By Kevin Sookocheff – @soofaloofa
Vendasta recently released an outstanding marketing platform, MAST 10X, that sends automated email to business users based on how interested they are in buying the product. It’s an automated way for our partners to generate leads for their sales people. Our partners love it, but they all had the same question — “How do I know it’s working”? We took this as a challenge to prove to our partners that marketing automation works by using real life data and showing the results. This article outlines how we went about provisioning a data aggregation tool that fits our needs, highlighting the powerful analytical tools available within Elasticsearch.
Let’s recap the exact problem. We needed to store data related to email marketing campaigns and offer analytics over that data. We did not know ahead of time what types of analytics we needed, and required a flexible solution that could grow with our needs.

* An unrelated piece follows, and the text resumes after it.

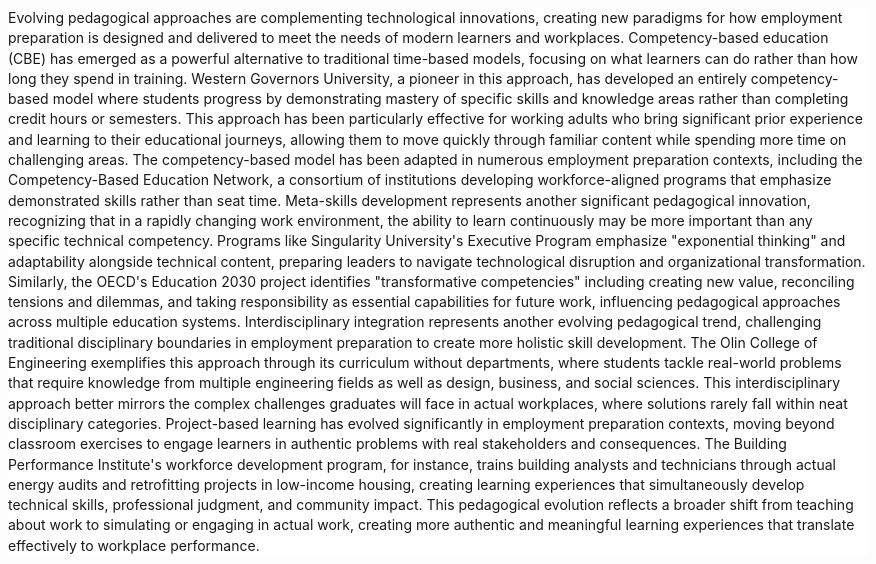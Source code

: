 Evolving pedagogical approaches are complementing technological innovations, creating new paradigms for how employment preparation is designed and delivered to meet the needs of modern learners and workplaces. Competency-based education (CBE) has emerged as a powerful alternative to traditional time-based models, focusing on what learners can do rather than how long they spend in training. Western Governors University, a pioneer in this approach, has developed an entirely competency-based model where students progress by demonstrating mastery of specific skills and knowledge areas rather than completing credit hours or semesters. This approach has been particularly effective for working adults who bring significant prior experience and learning to their educational journeys, allowing them to move quickly through familiar content while spending more time on challenging areas. The competency-based model has been adapted in numerous employment preparation contexts, including the Competency-Based Education Network, a consortium of institutions developing workforce-aligned programs that emphasize demonstrated skills rather than seat time. Meta-skills development represents another significant pedagogical innovation, recognizing that in a rapidly changing work environment, the ability to learn continuously may be more important than any specific technical competency. Programs like Singularity University's Executive Program emphasize "exponential thinking" and adaptability alongside technical content, preparing leaders to navigate technological disruption and organizational transformation. Similarly, the OECD's Education 2030 project identifies "transformative competencies" including creating new value, reconciling tensions and dilemmas, and taking responsibility as essential capabilities for future work, influencing pedagogical approaches across multiple education systems. Interdisciplinary integration represents another evolving pedagogical trend, challenging traditional disciplinary boundaries in employment preparation to create more holistic skill development. The Olin College of Engineering exemplifies this approach through its curriculum without departments, where students tackle real-world problems that require knowledge from multiple engineering fields as well as design, business, and social sciences. This interdisciplinary approach better mirrors the complex challenges graduates will face in actual workplaces, where solutions rarely fall within neat disciplinary categories. Project-based learning has evolved significantly in employment preparation contexts, moving beyond classroom exercises to engage learners in authentic problems with real stakeholders and consequences. The Building Performance Institute's workforce development program, for instance, trains building analysts and technicians through actual energy audits and retrofitting projects in low-income housing, creating learning experiences that simultaneously develop technical skills, professional judgment, and community impact. This pedagogical evolution reflects a broader shift from teaching about work to simulating or engaging in actual work, creating more authentic and meaningful learning experiences that translate effectively to workplace performance.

Let’s begin with Google Cloud Datastore, a storage solution we’ve used in the past and continue to use for a lot of our data storage and processing tasks. Our core product stores roughly five terabytes of data hosted in Cloud Datastore, and we rely on Cloud Datastore for its automated distribution and replication of data, automatic scaling, and its easy to use management tools and API . Since we were already familiar with the Datastore, we could easily use it to store our email data. What about displaying analytics about that data? To understand why this is a problem for datastore, we need to take a brief digression to talk about NoSQL databases.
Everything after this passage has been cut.